Our framework has been designed such that private actors can take the lead in reshaping the warehousing industry to address the societal challenges of warehousification. It is however a fair question to what extent policy makers could or should play a role here. In many countries, policy makers act as or enable change agents to help industries reshape and develop, for instance through matchmaking, education and research. A more direct way for policy makers to reshape the warehousing industry is through land pricing and zoning. Land prices and zoning designations drive a lot of the corporate decision making, such as location choice (to facilitate clustering) or location size (to facilitate densification and taller buildings).

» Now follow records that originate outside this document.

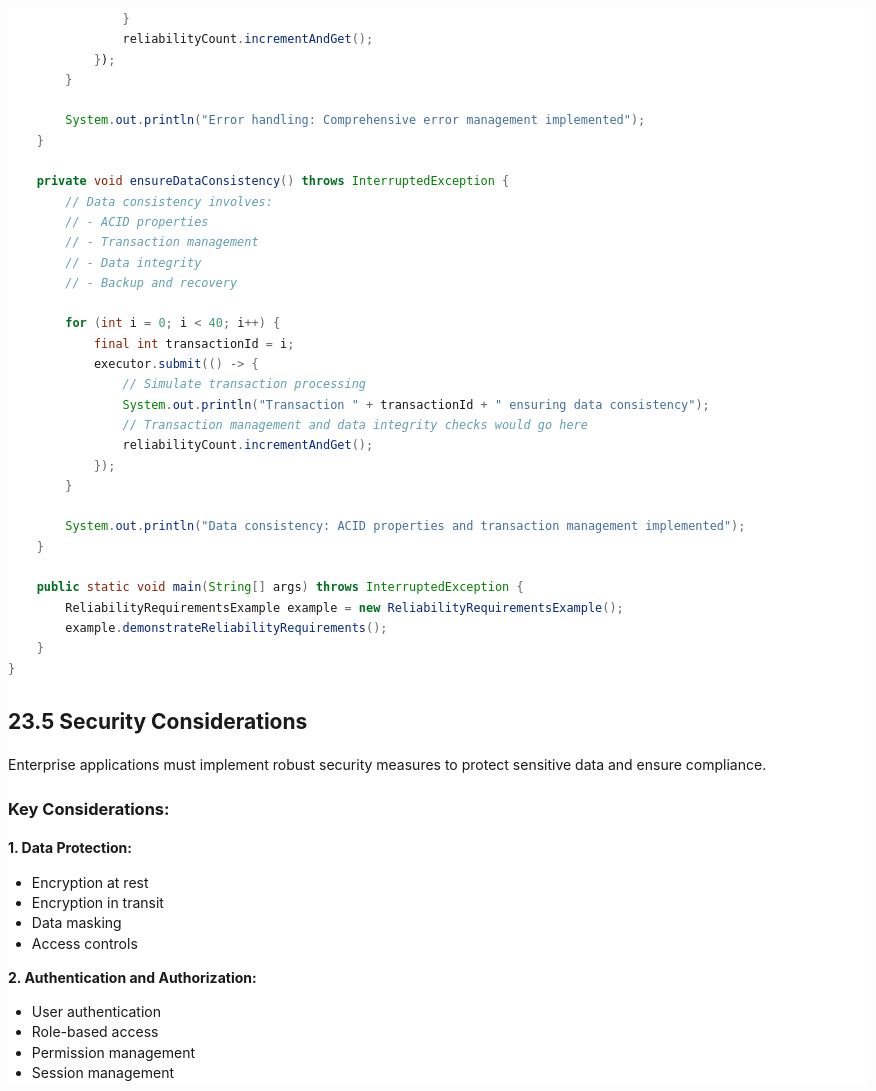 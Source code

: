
 ```java
                }
                reliabilityCount.incrementAndGet();
            });
        }
        
        System.out.println("Error handling: Comprehensive error management implemented");
    }
    
    private void ensureDataConsistency() throws InterruptedException {
        // Data consistency involves:
        // - ACID properties
        // - Transaction management
        // - Data integrity
        // - Backup and recovery
        
        for (int i = 0; i < 40; i++) {
            final int transactionId = i;
            executor.submit(() -> {
                // Simulate transaction processing
                System.out.println("Transaction " + transactionId + " ensuring data consistency");
                // Transaction management and data integrity checks would go here
                reliabilityCount.incrementAndGet();
            });
        }
        
        System.out.println("Data consistency: ACID properties and transaction management implemented");
    }
    
    public static void main(String[] args) throws InterruptedException {
        ReliabilityRequirementsExample example = new ReliabilityRequirementsExample();
        example.demonstrateReliabilityRequirements();
    }
}
```

## 23.5 Security Considerations

Enterprise applications must implement robust security measures to protect sensitive data and ensure compliance.

### Key Considerations:

**1. Data Protection:**
- Encryption at rest
- Encryption in transit
- Data masking
- Access controls

**2. Authentication and Authorization:**
- User authentication
- Role-based access
- Permission management
- Session management
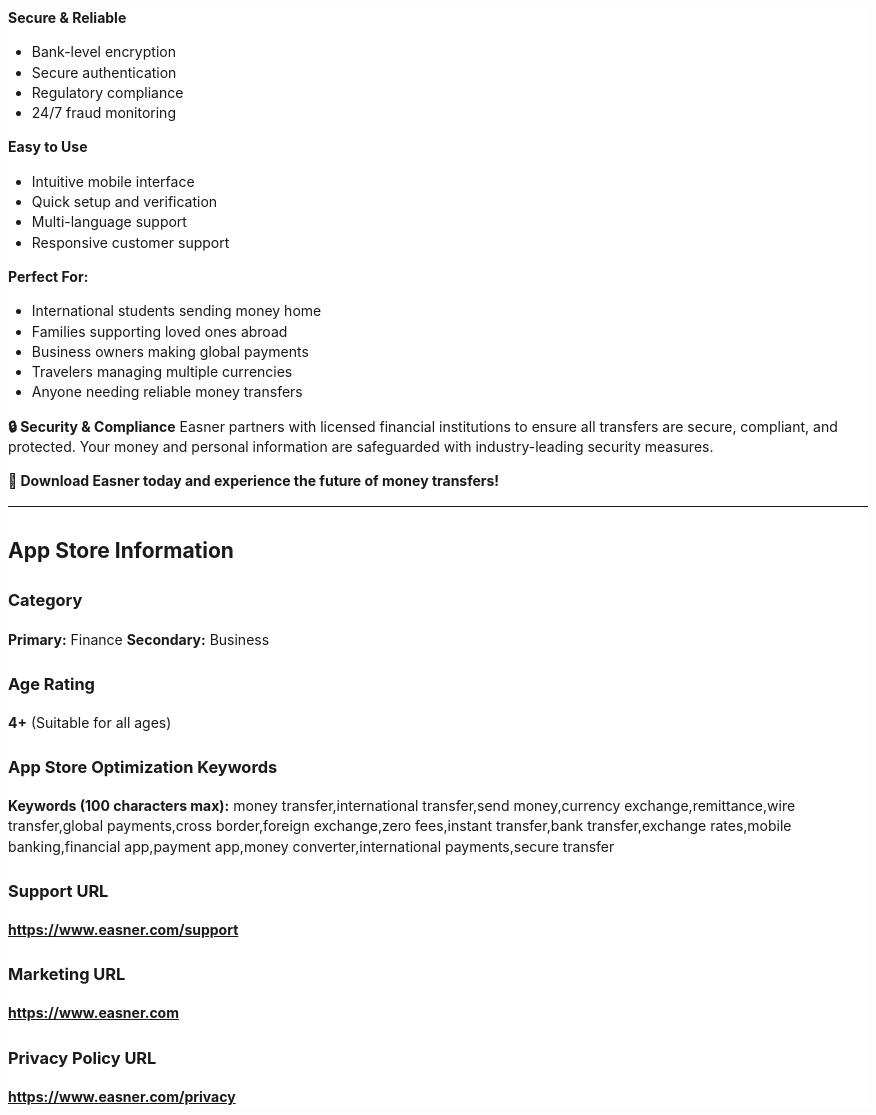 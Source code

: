 **Secure & Reliable**
- Bank-level encryption
- Secure authentication
- Regulatory compliance
- 24/7 fraud monitoring

**Easy to Use**
- Intuitive mobile interface
- Quick setup and verification
- Multi-language support
- Responsive customer support

**Perfect For:**
- International students sending money home
- Families supporting loved ones abroad
- Business owners making global payments
- Travelers managing multiple currencies
- Anyone needing reliable money transfers

**🔒 Security & Compliance**
Easner partners with licensed financial institutions to ensure all transfers are secure, compliant, and protected. Your money and personal information are safeguarded with industry-leading security measures.

**📱 Download Easner today and experience the future of money transfers!**

---

## App Store Information

### Category
**Primary:** Finance
**Secondary:** Business

### Age Rating
**4+** (Suitable for all ages)

### App Store Optimization Keywords
**Keywords (100 characters max):**
money transfer,international transfer,send money,currency exchange,remittance,wire transfer,global payments,cross border,foreign exchange,zero fees,instant transfer,bank transfer,exchange rates,mobile banking,financial app,payment app,money converter,international payments,secure transfer

### Support URL
**https://www.easner.com/support**

### Marketing URL
**https://www.easner.com**

### Privacy Policy URL
**https://www.easner.com/privacy**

While the spatial consequences of logistics decision making have become part of the public debate in many geographies, current research lacks attention for this important sustainability dimension. Environmental and social responsibility have become widely studied in our research domain but the spatial consequences of potential decisions are still largely absent. From a research perspective, taking these considerations into logistics decision making will further complicate the trade-offs to be considered. Not only may spatial considerations lead to additional cost, but also other dimensions of sustainability may be negatively affected. For instance, if warehouses are located in more remote areas that are less sensitive to spatial considerations it might lead to additional transportation movements, negatively affecting carbon emissions in transportation. Another consequence might be that consumer surplus reduces due to longer waits for their goods to be delivered.

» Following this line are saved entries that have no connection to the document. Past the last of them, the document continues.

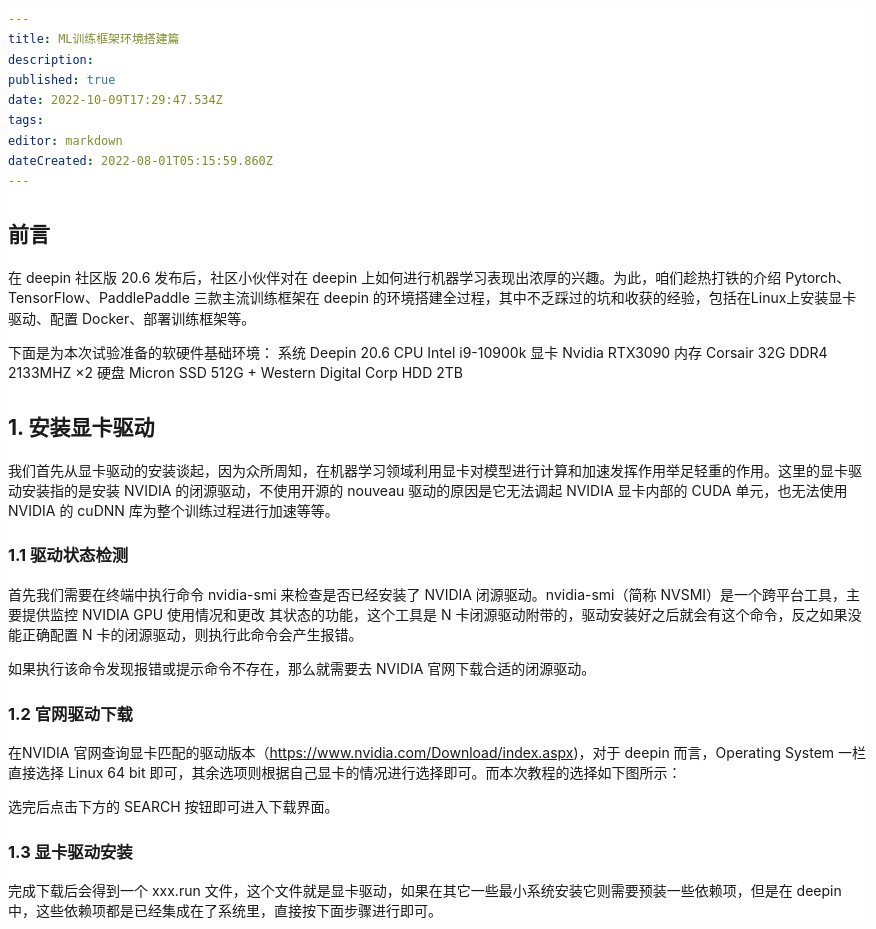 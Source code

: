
 ```yaml
---
title: ML训练框架环境搭建篇
description: 
published: true
date: 2022-10-09T17:29:47.534Z
tags: 
editor: markdown
dateCreated: 2022-08-01T05:15:59.860Z
---
```


## 前言

在 deepin 社区版 20.6 发布后，社区小伙伴对在 deepin 上如何进行机器学习表现出浓厚的兴趣。为此，咱们趁热打铁的介绍 Pytorch、TensorFlow、PaddlePaddle 三款主流训练框架在 deepin 的环境搭建全过程，其中不乏踩过的坑和收获的经验，包括在Linux上安装显卡驱动、配置 Docker、部署训练框架等。

 

下面是为本次试验准备的软硬件基础环境：
系统 	Deepin 20.6
CPU 	Intel i9-10900k
显卡 	Nvidia RTX3090
内存 	Corsair 32G DDR4 2133MHZ ×2
硬盘 	Micron SSD 512G + Western Digital Corp HDD 2TB

 
## 1. 安装显卡驱动

我们首先从显卡驱动的安装谈起，因为众所周知，在机器学习领域利用显卡对模型进行计算和加速发挥作用举足轻重的作用。这里的显卡驱动安装指的是安装 NVIDIA 的闭源驱动，不使用开源的 nouveau 驱动的原因是它无法调起 NVIDIA 显卡内部的 CUDA 单元，也无法使用 NVIDIA 的 cuDNN 库为整个训练过程进行加速等等。
 
### 1.1 驱动状态检测

首先我们需要在终端中执行命令 nvidia-smi 来检查是否已经安装了 NVIDIA 闭源驱动。nvidia-smi（简称 NVSMI）是一个跨平台工具，主要提供监控 NVIDIA GPU 使用情况和更改 其状态的功能，这个工具是 N 卡闭源驱动附带的，驱动安装好之后就会有这个命令，反之如果没能正确配置 N 卡的闭源驱动，则执行此命令会产生报错。

如果执行该命令发现报错或提示命令不存在，那么就需要去 NVIDIA 官网下载合适的闭源驱动。
 
### 1.2 官网驱动下载

在NVIDIA 官网查询显卡匹配的驱动版本（https://www.nvidia.com/Download/index.aspx)，对于 deepin 而言，Operating System 一栏直接选择 Linux 64 bit 即可，其余选项则根据自己显卡的情况进行选择即可。而本次教程的选择如下图所示：
 

 

选完后点击下方的 SEARCH 按钮即可进入下载界面。

 

 
### 1.3 显卡驱动安装

完成下载后会得到一个 xxx.run 文件，这个文件就是显卡驱动，如果在其它一些最小系统安装它则需要预装一些依赖项，但是在 deepin 中，这些依赖项都是已经集成在了系统里，直接按下面步骤进行即可。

Both empirical and model-based research in physical distribution and logistics management can help us develop a further understanding of the complexities of such trade-offs. Empirical research is needed to document in detail the effect sizes and underlying causal relationships. Preliminary work in the Netherlands (Acocella et al., 2024) has demonstrated that such data may not be trivial to acquire. Further surveys may help collect such data, but also novel data-collection methods, such as the use of satellite imagery might be explored to further enhance our empirical understanding. In parallel, model-based empirically grounded research (Bertrand et al., 2023; de Treville et al., 2023) is needed to formalize the trade-offs between social sustainability, environmental sustainability, the spatial needs for the physical distribution of goods and business economics. Such modeling work may rely on connecting and combining modeling principles from operations research and spatial economics.

With our paper, we have discussed the important concept of warehousification and developed a framework for potential paths forward. Our aim is to inspire researchers, policymakers and corporate decision makers to further enhance the scope of sustainability in their work. We believe the SHAPE framework can help the logistics industry towards a future in which it can play an important role in society, while reducing its negative externalities.

We acknowledge the financial support this research received from the Dutch Research Council (NWO), via TKI Dinalog, under grant number NWA.1418.22.023.